BERITAWAJO.ID, SENGKANG — Jajaran Padepokan Pencak Silat Militer (PSM) Kodim 1406/Wajo terus mendorong pelestarian seni bela diri warisan leluhur melalui kegiatan pengenalan PSM kepada masyarakat, khususnya kalangan pelajar di wilayah Kabupaten Wajo.

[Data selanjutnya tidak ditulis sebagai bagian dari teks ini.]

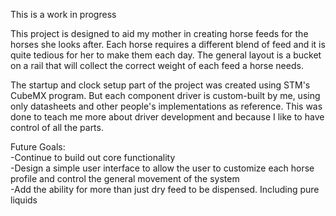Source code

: This is a work in progress

This project is designed to aid my mother in creating horse feeds for the horses she looks after. Each horse requires a different blend of feed and it is quite tedious for her to make them each day. 
The general layout is a bucket on a rail that will collect the correct weight of each feed a horse needs. 

The startup and clock setup part of the project was created using STM's CubeMX program. But each component driver is custom-built by me, using only datasheets and other people's implementations as reference. This was done to teach me more about driver development and because I like to have control of all the parts.

Future Goals:  
-Continue to build out core functionality  
-Design a simple user interface to allow the user to customize each horse profile and control the general movement of the system  
-Add the ability for more than just dry feed to be dispensed. Including pure liquids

Kegiatan tersebut dilaksanakan secara serentak di jajaran Koramil wilayah Kodim 1406/Wajo pada Senin (10/8/2026). Program ini menjadi salah satu upaya untuk memperkenalkan seni bela diri PSM sekaligus mengajak generasi muda mengisi waktu dengan aktivitas yang positif.

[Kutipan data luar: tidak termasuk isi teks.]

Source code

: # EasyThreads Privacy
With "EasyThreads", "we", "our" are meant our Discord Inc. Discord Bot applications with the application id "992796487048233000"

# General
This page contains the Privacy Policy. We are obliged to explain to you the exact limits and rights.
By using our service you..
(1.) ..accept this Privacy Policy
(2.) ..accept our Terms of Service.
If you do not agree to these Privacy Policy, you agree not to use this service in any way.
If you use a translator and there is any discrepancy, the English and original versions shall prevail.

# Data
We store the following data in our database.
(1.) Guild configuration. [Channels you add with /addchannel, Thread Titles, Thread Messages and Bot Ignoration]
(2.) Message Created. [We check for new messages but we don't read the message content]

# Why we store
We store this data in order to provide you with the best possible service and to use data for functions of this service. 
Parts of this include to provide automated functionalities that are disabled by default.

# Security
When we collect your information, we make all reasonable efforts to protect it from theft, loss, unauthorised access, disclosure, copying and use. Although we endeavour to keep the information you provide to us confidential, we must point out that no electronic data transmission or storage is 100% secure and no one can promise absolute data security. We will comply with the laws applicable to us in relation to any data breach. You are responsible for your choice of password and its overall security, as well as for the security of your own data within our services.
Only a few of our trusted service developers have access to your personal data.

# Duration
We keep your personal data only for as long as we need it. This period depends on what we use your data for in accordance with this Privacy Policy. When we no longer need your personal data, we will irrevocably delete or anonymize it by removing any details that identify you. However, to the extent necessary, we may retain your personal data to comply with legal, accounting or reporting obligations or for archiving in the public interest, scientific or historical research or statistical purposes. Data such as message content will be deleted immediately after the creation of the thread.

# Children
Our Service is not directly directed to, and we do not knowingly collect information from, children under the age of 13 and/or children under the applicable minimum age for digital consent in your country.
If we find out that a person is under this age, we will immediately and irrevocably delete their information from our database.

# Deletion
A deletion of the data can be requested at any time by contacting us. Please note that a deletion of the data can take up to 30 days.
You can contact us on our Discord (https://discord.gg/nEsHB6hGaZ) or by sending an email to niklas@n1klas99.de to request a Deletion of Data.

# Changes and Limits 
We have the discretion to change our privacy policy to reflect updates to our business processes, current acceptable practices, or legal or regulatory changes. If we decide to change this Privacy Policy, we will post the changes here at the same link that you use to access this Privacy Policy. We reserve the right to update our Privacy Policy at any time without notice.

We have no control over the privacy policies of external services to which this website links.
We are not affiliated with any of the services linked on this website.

Jajaran Padepokan PSM Kodim 1406/Wajo yang diketuai Mayor Inf Askar, selaku Kasdim 1406/Wajo, menginstruksikan agar kegiatan pengenalan PSM terus digalakkan di tengah masyarakat, terutama di lingkungan pelajar.
Dalam kegiatan tersebut, para peserta diperkenalkan dengan sejumlah gerakan dasar pencak silat hingga salam perguruan. Pengenalan ini diharapkan dapat menarik minat para pemuda dan pemudi untuk bergabung dengan Padepokan PSM yang telah dibentuk di masing-masing Koramil.

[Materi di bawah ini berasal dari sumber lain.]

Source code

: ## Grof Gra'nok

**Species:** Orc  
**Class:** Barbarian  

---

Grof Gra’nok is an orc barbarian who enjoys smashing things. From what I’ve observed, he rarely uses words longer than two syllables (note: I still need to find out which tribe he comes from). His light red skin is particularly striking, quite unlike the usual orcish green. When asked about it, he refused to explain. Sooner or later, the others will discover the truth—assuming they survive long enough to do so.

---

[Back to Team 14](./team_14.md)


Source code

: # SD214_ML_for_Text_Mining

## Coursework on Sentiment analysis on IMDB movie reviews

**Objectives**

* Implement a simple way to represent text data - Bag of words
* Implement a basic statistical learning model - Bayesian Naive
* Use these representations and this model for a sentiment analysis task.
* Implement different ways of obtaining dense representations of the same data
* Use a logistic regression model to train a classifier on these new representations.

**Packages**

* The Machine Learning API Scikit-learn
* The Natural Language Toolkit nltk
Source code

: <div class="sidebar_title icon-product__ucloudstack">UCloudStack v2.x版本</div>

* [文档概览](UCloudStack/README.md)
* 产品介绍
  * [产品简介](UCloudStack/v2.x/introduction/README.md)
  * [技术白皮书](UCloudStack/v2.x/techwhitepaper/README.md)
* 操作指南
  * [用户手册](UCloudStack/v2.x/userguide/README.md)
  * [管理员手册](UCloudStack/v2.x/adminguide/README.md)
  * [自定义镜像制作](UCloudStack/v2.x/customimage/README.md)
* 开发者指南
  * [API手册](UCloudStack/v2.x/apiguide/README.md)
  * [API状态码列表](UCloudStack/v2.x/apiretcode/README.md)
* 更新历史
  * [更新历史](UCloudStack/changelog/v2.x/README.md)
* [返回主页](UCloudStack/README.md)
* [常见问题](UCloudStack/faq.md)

Selain menjadi wadah olahraga dan bela diri, PSM juga diharapkan mampu menciptakan lingkungan masyarakat yang aktif serta memberikan ruang bagi generasi muda untuk mencoba kegiatan positif dan membangun keterampilan.
Dalam pelaksanaannya, personel dari masing-masing Koramil yang telah mendapatkan kaderisasi sebagai pelatih ditugaskan untuk membina Padepokan PSM di wilayah Koramil masing-masing.
Para kader pelatih tersebut siap memberikan ilmu dan keterampilan seni bela diri kepada masyarakat maupun pelajar. Dengan pembinaan yang dilakukan secara berkelanjutan, diharapkan setiap Padepokan PSM mampu melahirkan bibit-bibit baru yang memiliki minat dan kemampuan di bidang pencak silat.
Serda Herman, Babinsa Koramil 1406-07/Takkalalla sekaligus kader pelatih, menyampaikan apresiasi atas meningkatnya minat masyarakat dan pelajar terhadap kegiatan PSM.
Menurutnya, peningkatan minat tersebut tidak terlepas dari semakin aktifnya Padepokan PSM di masing-masing Koramil dalam melakukan sosialisasi dan pembinaan.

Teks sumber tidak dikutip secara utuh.